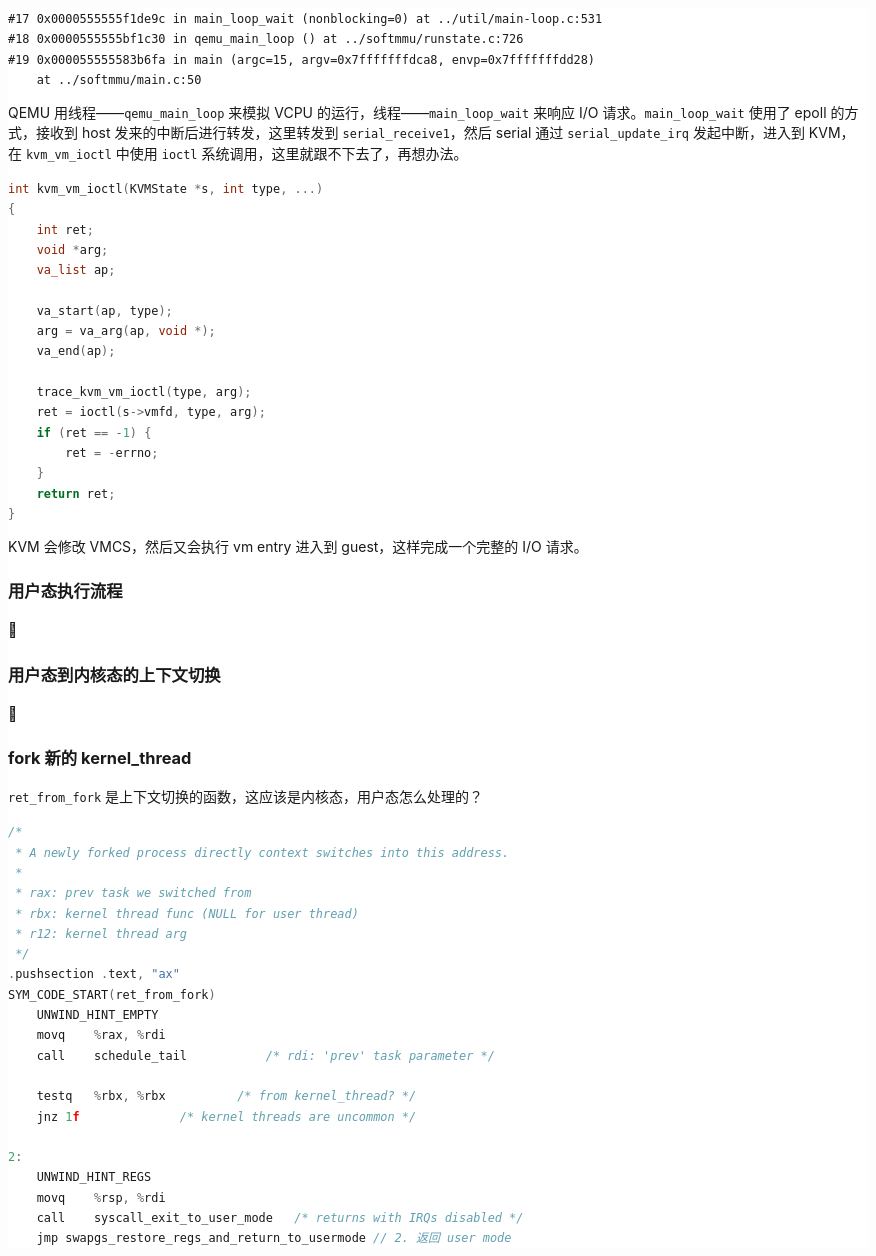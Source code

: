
 ```plain
#17 0x0000555555f1de9c in main_loop_wait (nonblocking=0) at ../util/main-loop.c:531
#18 0x0000555555bf1c30 in qemu_main_loop () at ../softmmu/runstate.c:726
#19 0x000055555583b6fa in main (argc=15, argv=0x7fffffffdca8, envp=0x7fffffffdd28)
    at ../softmmu/main.c:50
```

QEMU 用线程——`qemu_main_loop` 来模拟 VCPU 的运行，线程——`main_loop_wait` 来响应 I/O 请求。`main_loop_wait` 使用了 epoll 的方式，接收到 host 发来的中断后进行转发，这里转发到 `serial_receive1`，然后 serial 通过 `serial_update_irq` 发起中断，进入到 KVM，在 `kvm_vm_ioctl` 中使用 `ioctl` 系统调用，这里就跟不下去了，再想办法。

```c
int kvm_vm_ioctl(KVMState *s, int type, ...)
{
    int ret;
    void *arg;
    va_list ap;

    va_start(ap, type);
    arg = va_arg(ap, void *);
    va_end(ap);

    trace_kvm_vm_ioctl(type, arg);
    ret = ioctl(s->vmfd, type, arg);
    if (ret == -1) {
        ret = -errno;
    }
    return ret;
}
```

KVM 会修改 VMCS，然后又会执行 vm entry 进入到 guest，这样完成一个完整的 I/O 请求。

### 用户态执行流程

🚧

### 用户态到内核态的上下文切换

🚧

### fork 新的 kernel_thread

`ret_from_fork` 是上下文切换的函数，这应该是内核态，用户态怎么处理的？

```c
/*
 * A newly forked process directly context switches into this address.
 *
 * rax: prev task we switched from
 * rbx: kernel thread func (NULL for user thread)
 * r12: kernel thread arg
 */
.pushsection .text, "ax"
SYM_CODE_START(ret_from_fork)
	UNWIND_HINT_EMPTY
	movq	%rax, %rdi
	call	schedule_tail			/* rdi: 'prev' task parameter */

	testq	%rbx, %rbx			/* from kernel_thread? */
	jnz	1f				/* kernel threads are uncommon */

2:
	UNWIND_HINT_REGS
	movq	%rsp, %rdi
	call	syscall_exit_to_user_mode	/* returns with IRQs disabled */
	jmp	swapgs_restore_regs_and_return_to_usermode // 2. 返回 user mode
```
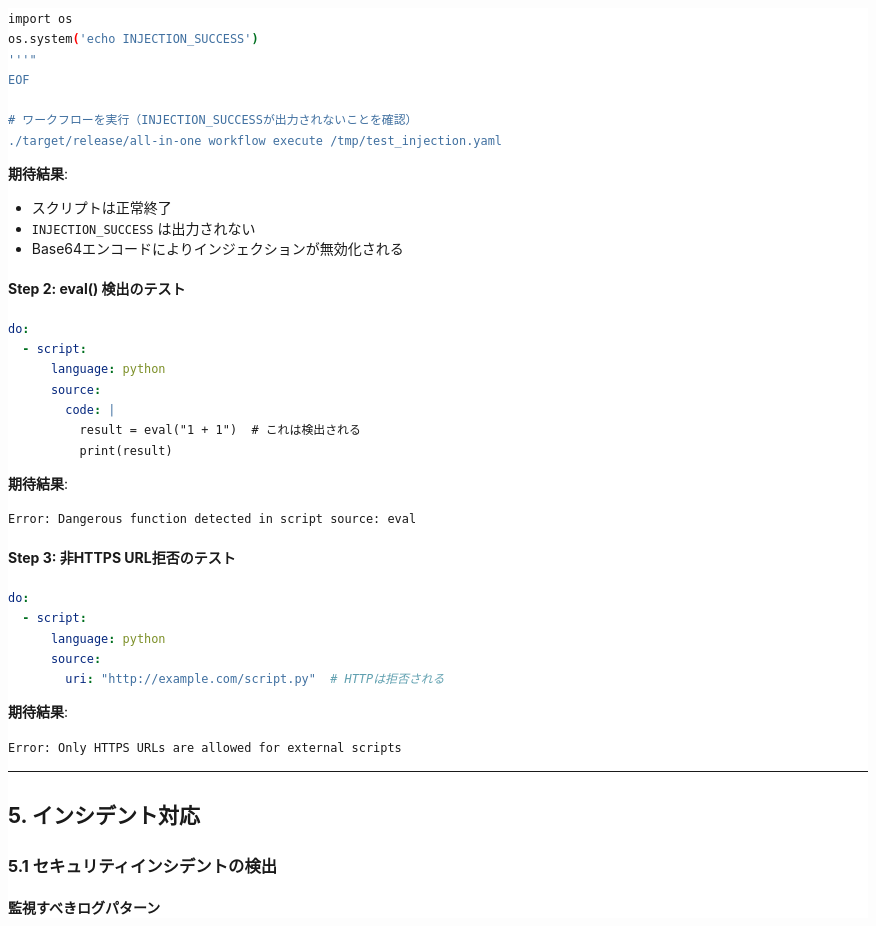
 ```bash
import os
os.system('echo INJECTION_SUCCESS')
'''"
EOF

# ワークフローを実行（INJECTION_SUCCESSが出力されないことを確認）
./target/release/all-in-one workflow execute /tmp/test_injection.yaml
```

**期待結果**:
- スクリプトは正常終了
- `INJECTION_SUCCESS` は出力されない
- Base64エンコードによりインジェクションが無効化される

#### Step 2: eval() 検出のテスト

```yaml
do:
  - script:
      language: python
      source:
        code: |
          result = eval("1 + 1")  # これは検出される
          print(result)
```

**期待結果**:
```
Error: Dangerous function detected in script source: eval
```

#### Step 3: 非HTTPS URL拒否のテスト

```yaml
do:
  - script:
      language: python
      source:
        uri: "http://example.com/script.py"  # HTTPは拒否される
```

**期待結果**:
```
Error: Only HTTPS URLs are allowed for external scripts
```

---

## 5. インシデント対応

### 5.1 セキュリティインシデントの検出

#### 監視すべきログパターン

Directions for this task = A word-for-word reprint of the listing above is needed, minus the pictures.

Solution for this task =
Source code

:
 ```plain
#17 0x0000555555f1de9c in main_loop_wait (nonblocking=0) at ../util/main-loop.c:531
#18 0x0000555555bf1c30 in qemu_main_loop () at ../softmmu/runstate.c:726
#19 0x000055555583b6fa in main (argc=15, argv=0x7fffffffdca8, envp=0x7fffffffdd28)
    at ../softmmu/main.c:50
```

QEMU 用线程——`qemu_main_loop` 来模拟 VCPU 的运行，线程——`main_loop_wait` 来响应 I/O 请求。`main_loop_wait` 使用了 epoll 的方式，接收到 host 发来的中断后进行转发，这里转发到 `serial_receive1`，然后 serial 通过 `serial_update_irq` 发起中断，进入到 KVM，在 `kvm_vm_ioctl` 中使用 `ioctl` 系统调用，这里就跟不下去了，再想办法。

```c
int kvm_vm_ioctl(KVMState *s, int type, ...)
{
    int ret;
    void *arg;
    va_list ap;

    va_start(ap, type);
    arg = va_arg(ap, void *);
    va_end(ap);

    trace_kvm_vm_ioctl(type, arg);
    ret = ioctl(s->vmfd, type, arg);
    if (ret == -1) {
        ret = -errno;
    }
    return ret;
}
```

KVM 会修改 VMCS，然后又会执行 vm entry 进入到 guest，这样完成一个完整的 I/O 请求。

### 用户态执行流程

🚧

### 用户态到内核态的上下文切换

🚧

### fork 新的 kernel_thread

`ret_from_fork` 是上下文切换的函数，这应该是内核态，用户态怎么处理的？

```c
/*
 * A newly forked process directly context switches into this address.
 *
 * rax: prev task we switched from
 * rbx: kernel thread func (NULL for user thread)
 * r12: kernel thread arg
 */
.pushsection .text, "ax"
SYM_CODE_START(ret_from_fork)
	UNWIND_HINT_EMPTY
	movq	%rax, %rdi
	call	schedule_tail			/* rdi: 'prev' task parameter */

	testq	%rbx, %rbx			/* from kernel_thread? */
	jnz	1f				/* kernel threads are uncommon */

2:
	UNWIND_HINT_REGS
	movq	%rsp, %rdi
	call	syscall_exit_to_user_mode	/* returns with IRQs disabled */
	jmp	swapgs_restore_regs_and_return_to_usermode // 2. 返回 user mode
```
 ```bash
import os
os.system('echo INJECTION_SUCCESS')
'''"
EOF

# ワークフローを実行（INJECTION_SUCCESSが出力されないことを確認）
./target/release/all-in-one workflow execute /tmp/test_injection.yaml
```

**期待結果**:
- スクリプトは正常終了
- `INJECTION_SUCCESS` は出力されない
- Base64エンコードによりインジェクションが無効化される

#### Step 2: eval() 検出のテスト

```yaml
do:
  - script:
      language: python
      source:
        code: |
          result = eval("1 + 1")  # これは検出される
          print(result)
```

**期待結果**:
```
Error: Dangerous function detected in script source: eval
```

#### Step 3: 非HTTPS URL拒否のテスト

```yaml
do:
  - script:
      language: python
      source:
        uri: "http://example.com/script.py"  # HTTPは拒否される
```

**期待結果**:
```
Error: Only HTTPS URLs are allowed for external scripts
```

---

## 5. インシデント対応

### 5.1 セキュリティインシデントの検出

#### 監視すべきログパターン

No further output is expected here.